▸ MATERIAL SUPPLIED
- Opening Delimiter -

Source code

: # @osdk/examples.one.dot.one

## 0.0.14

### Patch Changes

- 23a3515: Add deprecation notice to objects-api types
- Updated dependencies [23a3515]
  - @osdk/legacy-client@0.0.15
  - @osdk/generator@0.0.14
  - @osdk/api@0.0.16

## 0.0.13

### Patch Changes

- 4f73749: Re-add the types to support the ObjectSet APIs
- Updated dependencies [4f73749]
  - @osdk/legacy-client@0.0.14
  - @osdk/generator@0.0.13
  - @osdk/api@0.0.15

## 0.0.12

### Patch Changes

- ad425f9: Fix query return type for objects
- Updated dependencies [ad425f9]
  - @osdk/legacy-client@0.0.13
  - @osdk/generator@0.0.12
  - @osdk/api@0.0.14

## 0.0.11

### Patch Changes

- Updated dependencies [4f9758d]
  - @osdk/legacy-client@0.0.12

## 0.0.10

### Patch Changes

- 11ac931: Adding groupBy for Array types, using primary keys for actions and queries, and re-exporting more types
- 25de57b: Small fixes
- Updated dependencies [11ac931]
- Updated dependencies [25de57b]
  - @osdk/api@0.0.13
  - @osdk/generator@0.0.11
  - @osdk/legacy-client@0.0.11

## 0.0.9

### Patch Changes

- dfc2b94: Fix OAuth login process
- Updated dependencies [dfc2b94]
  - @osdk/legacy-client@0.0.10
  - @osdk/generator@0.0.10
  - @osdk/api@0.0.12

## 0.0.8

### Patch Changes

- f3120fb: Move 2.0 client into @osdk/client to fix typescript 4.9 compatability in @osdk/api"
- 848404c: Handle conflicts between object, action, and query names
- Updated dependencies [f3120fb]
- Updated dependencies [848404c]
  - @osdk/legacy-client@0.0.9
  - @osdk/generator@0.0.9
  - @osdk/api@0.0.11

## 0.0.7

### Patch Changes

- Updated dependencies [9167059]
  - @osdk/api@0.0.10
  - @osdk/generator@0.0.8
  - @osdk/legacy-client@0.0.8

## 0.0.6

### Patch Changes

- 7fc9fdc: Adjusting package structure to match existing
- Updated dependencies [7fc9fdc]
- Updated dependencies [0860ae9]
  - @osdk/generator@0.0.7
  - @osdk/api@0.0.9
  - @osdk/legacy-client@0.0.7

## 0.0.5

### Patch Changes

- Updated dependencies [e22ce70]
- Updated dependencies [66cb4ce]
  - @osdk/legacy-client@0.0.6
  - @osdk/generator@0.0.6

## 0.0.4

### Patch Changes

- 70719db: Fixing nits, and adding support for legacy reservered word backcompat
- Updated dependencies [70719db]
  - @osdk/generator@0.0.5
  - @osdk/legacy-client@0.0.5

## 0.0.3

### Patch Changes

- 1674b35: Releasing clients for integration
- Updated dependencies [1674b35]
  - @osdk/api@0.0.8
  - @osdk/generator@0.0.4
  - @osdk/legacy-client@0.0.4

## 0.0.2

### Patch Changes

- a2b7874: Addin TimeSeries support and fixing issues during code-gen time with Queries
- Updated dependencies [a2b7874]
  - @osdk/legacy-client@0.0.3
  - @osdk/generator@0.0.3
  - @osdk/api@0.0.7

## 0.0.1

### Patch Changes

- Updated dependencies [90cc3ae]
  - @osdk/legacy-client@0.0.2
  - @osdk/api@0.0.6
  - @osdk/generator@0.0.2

- Closing Delimiter -

▸ WHAT NEEDS TO BE DONE
What is needed is every line from the start of the entries through the line containing "- @osdk/generator@0.0.9", returned word for word and nothing else.

▸ RESULT
Source code

: # @osdk/examples.one.dot.one

## 0.0.14

### Patch Changes

- 23a3515: Add deprecation notice to objects-api types
- Updated dependencies [23a3515]
  - @osdk/legacy-client@0.0.15
  - @osdk/generator@0.0.14
  - @osdk/api@0.0.16

## 0.0.13

### Patch Changes

- 4f73749: Re-add the types to support the ObjectSet APIs
- Updated dependencies [4f73749]
  - @osdk/legacy-client@0.0.14
  - @osdk/generator@0.0.13
  - @osdk/api@0.0.15

## 0.0.12

### Patch Changes

- ad425f9: Fix query return type for objects
- Updated dependencies [ad425f9]
  - @osdk/legacy-client@0.0.13
  - @osdk/generator@0.0.12
  - @osdk/api@0.0.14

## 0.0.11

### Patch Changes

- Updated dependencies [4f9758d]
  - @osdk/legacy-client@0.0.12

## 0.0.10

### Patch Changes

- 11ac931: Adding groupBy for Array types, using primary keys for actions and queries, and re-exporting more types
- 25de57b: Small fixes
- Updated dependencies [11ac931]
- Updated dependencies [25de57b]
  - @osdk/api@0.0.13
  - @osdk/generator@0.0.11
  - @osdk/legacy-client@0.0.11

## 0.0.9

### Patch Changes

- dfc2b94: Fix OAuth login process
- Updated dependencies [dfc2b94]
  - @osdk/legacy-client@0.0.10
  - @osdk/generator@0.0.10
  - @osdk/api@0.0.12

## 0.0.8

### Patch Changes

- f3120fb: Move 2.0 client into @osdk/client to fix typescript 4.9 compatability in @osdk/api"
- 848404c: Handle conflicts between object, action, and query names
- Updated dependencies [f3120fb]
- Updated dependencies [848404c]
  - @osdk/legacy-client@0.0.9
  - @osdk/generator@0.0.9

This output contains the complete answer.